**PROBLEM**
Every line of the records that holds the word "console" should be copied.

· · · · · · ·

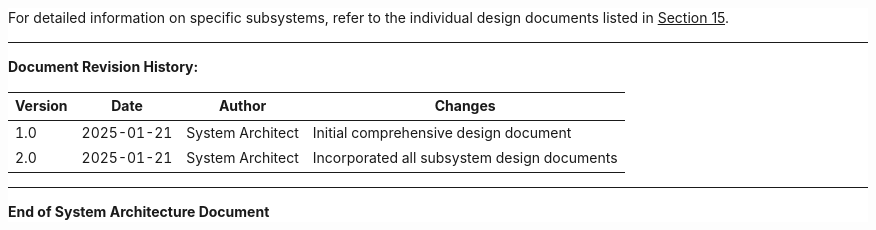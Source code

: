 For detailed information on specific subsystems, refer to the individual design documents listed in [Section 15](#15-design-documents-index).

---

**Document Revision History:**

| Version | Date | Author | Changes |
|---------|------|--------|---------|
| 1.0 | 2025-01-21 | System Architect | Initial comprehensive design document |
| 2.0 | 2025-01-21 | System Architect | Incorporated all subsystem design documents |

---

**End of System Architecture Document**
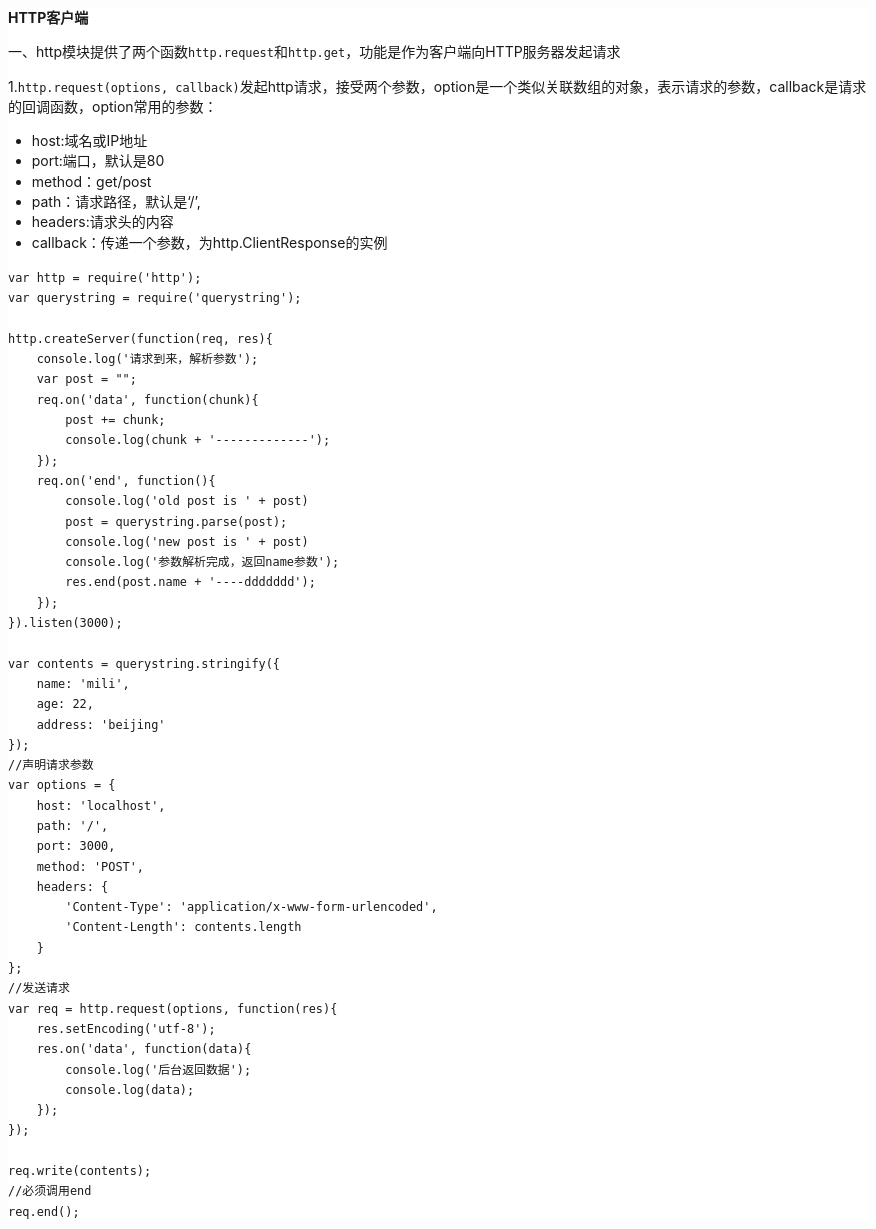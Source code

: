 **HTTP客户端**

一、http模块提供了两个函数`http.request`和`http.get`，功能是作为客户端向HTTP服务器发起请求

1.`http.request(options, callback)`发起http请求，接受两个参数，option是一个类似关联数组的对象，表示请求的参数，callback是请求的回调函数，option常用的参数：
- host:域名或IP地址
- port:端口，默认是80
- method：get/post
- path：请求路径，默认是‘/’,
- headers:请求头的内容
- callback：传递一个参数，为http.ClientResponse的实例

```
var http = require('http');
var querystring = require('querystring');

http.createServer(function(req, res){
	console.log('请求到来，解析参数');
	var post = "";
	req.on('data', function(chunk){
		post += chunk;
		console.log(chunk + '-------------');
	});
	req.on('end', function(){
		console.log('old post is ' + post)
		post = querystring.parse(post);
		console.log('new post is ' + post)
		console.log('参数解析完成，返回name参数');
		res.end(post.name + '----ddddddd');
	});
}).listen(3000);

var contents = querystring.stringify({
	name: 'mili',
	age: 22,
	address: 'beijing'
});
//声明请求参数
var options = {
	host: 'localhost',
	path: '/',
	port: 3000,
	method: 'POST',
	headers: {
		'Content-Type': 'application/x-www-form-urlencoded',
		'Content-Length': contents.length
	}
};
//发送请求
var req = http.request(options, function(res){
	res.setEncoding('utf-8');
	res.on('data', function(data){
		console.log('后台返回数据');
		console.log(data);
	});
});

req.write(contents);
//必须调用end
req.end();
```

· · · · · · ·

**TASK SOLUTION**
	console.log('请求到来，解析参数');
		console.log(chunk + '-------------');
		console.log('old post is ' + post)
		console.log('new post is ' + post)
		console.log('参数解析完成，返回name参数');
		console.log('后台返回数据');
		console.log(data);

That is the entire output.